Il giapponismo: una moda che dura da quasi duecento anni

Giappone. 
Il monte  Fuji, l'inchino, i cartoni animati, il sushi, Murakami Haruki, la cerimonia del tè, i dorayaki, Madama Butterfly, il kimono, il silenzio, i manga, Kyoto. Queste le prime parole che mi vengono alla mente parlando della terra del sol levante, il cui nome deriva dai viaggi di Marco Polo. 


Non sto tentando di confondervi, Marco Polo ha visitato la Cina e non il Giappone, ma era così che i cinesi definivano quell'avamposto di migliaia di isole a est del mar della Cina. 'Nichi-hon', poi divenuto in giapponese 'Nihon' ossia 'origine del sole' . Ed è proprio dal rientro di Marco Polo dai suoi viaggi che inizia la curiosità di scoprire cosa c'è ancora più a est dell'est visitato dalla famiglia Polo. Il via alla scoperta di massa lo diede un accordo commerciale, quando nel 1854, dopo 250 anni di isolamento autoimposto, il paese del sol levante si aprì al commercio con l'Europa. Fu così che dal Giappone, si passò presto al 'giapponismo' un movimento di appassionati della cultura e arte giapponese che invase trasversalmente le arti e le nazioni. 


Con l'esposizione universale di Parigi del 1867, si diede il via alla Giappone-mania, che portò la classe nobile e borghese a sparpagliarsi per mercatini e fiere, pur di possedere un oggetto che venisse o fosse ispirato dall'impero del sole. Il giapponismo arriva così a toccare e influenzare anche gli artisti, che iniziano a dipingere su carta o su seta, realizzando ogni genere di kakemono (letteralmente 'cosa appesa'), per soddisfare la sete inesauribile di oggetti nipponici del Mercato occidentale. 



Proprio al fenomeno del giapponismo, dedica una ricca e inconsueta mostra il Mudec a Milano. Con le sue 170 opere esposte (fra dipinti, serigrafie, mobili, paraventi, filmati storici) “Impressioni d’Oriente.
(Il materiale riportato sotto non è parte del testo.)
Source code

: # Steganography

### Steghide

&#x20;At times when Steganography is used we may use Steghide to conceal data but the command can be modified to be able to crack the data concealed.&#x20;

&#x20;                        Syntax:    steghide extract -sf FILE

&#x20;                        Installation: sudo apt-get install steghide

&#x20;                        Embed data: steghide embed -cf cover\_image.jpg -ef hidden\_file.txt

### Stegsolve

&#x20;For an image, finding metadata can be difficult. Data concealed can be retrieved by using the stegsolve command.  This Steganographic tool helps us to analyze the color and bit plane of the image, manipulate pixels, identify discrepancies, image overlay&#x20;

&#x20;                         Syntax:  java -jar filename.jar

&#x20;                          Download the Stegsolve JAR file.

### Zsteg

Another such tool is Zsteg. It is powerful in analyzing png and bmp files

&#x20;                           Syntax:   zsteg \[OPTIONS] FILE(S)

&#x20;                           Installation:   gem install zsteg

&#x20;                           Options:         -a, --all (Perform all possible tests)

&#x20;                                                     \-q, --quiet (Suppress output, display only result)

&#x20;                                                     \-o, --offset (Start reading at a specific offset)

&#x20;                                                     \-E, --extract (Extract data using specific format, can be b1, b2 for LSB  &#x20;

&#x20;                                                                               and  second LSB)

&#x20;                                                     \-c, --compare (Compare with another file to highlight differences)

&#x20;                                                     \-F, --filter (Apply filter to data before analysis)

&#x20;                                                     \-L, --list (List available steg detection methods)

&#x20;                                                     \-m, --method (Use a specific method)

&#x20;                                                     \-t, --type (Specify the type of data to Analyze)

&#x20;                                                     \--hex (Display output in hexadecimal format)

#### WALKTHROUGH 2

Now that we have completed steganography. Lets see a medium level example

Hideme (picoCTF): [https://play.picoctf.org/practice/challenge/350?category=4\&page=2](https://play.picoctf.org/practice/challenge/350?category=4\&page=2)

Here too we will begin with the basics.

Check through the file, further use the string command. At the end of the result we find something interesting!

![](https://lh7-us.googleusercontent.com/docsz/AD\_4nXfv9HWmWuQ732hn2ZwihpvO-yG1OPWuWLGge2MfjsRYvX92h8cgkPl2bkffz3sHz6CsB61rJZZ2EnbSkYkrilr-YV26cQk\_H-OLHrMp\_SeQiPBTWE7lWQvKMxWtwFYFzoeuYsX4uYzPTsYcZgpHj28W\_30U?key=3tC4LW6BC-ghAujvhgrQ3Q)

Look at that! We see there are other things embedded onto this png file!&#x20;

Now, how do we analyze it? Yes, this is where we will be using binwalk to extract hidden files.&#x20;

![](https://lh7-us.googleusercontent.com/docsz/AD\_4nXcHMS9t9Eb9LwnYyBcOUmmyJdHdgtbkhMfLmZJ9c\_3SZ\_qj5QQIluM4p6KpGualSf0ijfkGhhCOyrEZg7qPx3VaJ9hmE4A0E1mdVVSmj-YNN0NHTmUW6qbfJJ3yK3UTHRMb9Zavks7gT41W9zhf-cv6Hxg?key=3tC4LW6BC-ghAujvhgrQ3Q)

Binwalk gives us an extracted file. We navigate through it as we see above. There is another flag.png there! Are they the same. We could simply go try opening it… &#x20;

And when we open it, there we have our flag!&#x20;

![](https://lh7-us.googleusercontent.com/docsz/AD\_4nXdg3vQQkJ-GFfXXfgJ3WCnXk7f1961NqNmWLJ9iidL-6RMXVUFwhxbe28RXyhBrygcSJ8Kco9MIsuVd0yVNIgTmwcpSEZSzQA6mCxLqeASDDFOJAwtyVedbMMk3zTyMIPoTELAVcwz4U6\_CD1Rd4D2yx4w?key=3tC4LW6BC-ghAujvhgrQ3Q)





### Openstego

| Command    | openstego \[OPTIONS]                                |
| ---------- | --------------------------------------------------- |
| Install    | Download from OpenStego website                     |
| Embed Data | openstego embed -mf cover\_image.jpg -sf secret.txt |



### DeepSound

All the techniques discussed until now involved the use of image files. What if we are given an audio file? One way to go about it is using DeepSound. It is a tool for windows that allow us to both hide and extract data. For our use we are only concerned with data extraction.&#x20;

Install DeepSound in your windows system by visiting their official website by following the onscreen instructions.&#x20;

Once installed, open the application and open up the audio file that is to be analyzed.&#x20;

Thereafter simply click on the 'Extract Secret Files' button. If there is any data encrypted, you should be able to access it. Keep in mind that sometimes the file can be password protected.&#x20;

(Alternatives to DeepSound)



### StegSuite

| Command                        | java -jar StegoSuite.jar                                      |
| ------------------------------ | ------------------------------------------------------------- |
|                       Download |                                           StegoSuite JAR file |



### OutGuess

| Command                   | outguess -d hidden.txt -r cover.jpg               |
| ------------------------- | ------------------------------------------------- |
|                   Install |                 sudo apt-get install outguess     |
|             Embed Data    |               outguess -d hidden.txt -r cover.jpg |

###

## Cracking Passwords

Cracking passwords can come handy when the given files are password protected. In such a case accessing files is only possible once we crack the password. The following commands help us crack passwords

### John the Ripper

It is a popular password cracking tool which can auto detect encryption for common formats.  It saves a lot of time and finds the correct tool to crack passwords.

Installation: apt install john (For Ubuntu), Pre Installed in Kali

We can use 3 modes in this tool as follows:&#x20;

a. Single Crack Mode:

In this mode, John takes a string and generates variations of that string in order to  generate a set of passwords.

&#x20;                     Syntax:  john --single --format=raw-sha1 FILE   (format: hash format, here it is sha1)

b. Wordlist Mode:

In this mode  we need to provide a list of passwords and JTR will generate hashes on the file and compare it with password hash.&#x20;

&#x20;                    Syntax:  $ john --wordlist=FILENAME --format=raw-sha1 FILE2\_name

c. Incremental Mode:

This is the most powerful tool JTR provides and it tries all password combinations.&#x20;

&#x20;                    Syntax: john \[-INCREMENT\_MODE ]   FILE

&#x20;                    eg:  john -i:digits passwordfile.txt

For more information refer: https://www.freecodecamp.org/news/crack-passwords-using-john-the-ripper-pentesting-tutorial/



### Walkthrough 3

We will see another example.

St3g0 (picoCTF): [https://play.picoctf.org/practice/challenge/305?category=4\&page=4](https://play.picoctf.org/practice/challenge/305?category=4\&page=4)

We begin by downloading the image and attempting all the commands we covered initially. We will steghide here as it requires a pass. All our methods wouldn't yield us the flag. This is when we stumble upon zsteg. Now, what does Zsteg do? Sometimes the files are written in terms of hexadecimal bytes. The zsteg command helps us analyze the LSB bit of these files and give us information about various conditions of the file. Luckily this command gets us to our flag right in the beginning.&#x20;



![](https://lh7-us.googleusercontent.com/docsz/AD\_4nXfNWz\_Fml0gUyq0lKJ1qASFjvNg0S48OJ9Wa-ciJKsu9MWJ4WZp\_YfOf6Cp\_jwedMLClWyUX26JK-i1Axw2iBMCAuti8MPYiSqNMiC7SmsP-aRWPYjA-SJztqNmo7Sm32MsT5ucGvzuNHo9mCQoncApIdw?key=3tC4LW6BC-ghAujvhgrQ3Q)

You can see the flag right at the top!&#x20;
Arte e collezionismo tra Europa e Giappone”, illustra lo sviluppo di quel gusto orientato verso il Giappone che pervase la cultura artistica occidentale tra la fine del XIX e l’inizio del XX secolo.
Da De Nittis a Rodin, da Chini a Induno, da Van Gogh a Gauguin e Fantin-Latour, da Toulouse-Lautrec a Monet, da Zandomeneghi a Segantini, nessuno riuscì a resistere al fascino di una cultura che sembrava essere così orgogliosa delle proprie tradizioni da averle protette per centinaia d'anni dai 'barbari' occidentali.





È la nascita di una fascinazione che è viva e potente ancora oggi, che poggia anche sulla capacità del Giappone di non mischiarsi con gli altri, di sentirsi e mostrarsi come orgogliosamente diverso e non bisognoso di una accettazione da parte dell'Occidente. Il Giappone è entrato così nelle nostre case prima in forma di tecnologia, poi con il design, la gastronomia, la cinematografia, la religione, impregnando generazioni di europei di quel desiderio di scoperta per il 'diverso' su cui si basa il progresso dell'uomo. Anch'io sono un 'fascinato' della cultura nipponica e programmo già il mio secondo viaggio nella terra del sol levante, mi piacerebbe però che lo stesso interesse senza preconcetti (o con preconcetti solo positivi) si potesse generare per altre aree della Terra, altrettanto affascinanti ma forse un po' troppo 'diverse'.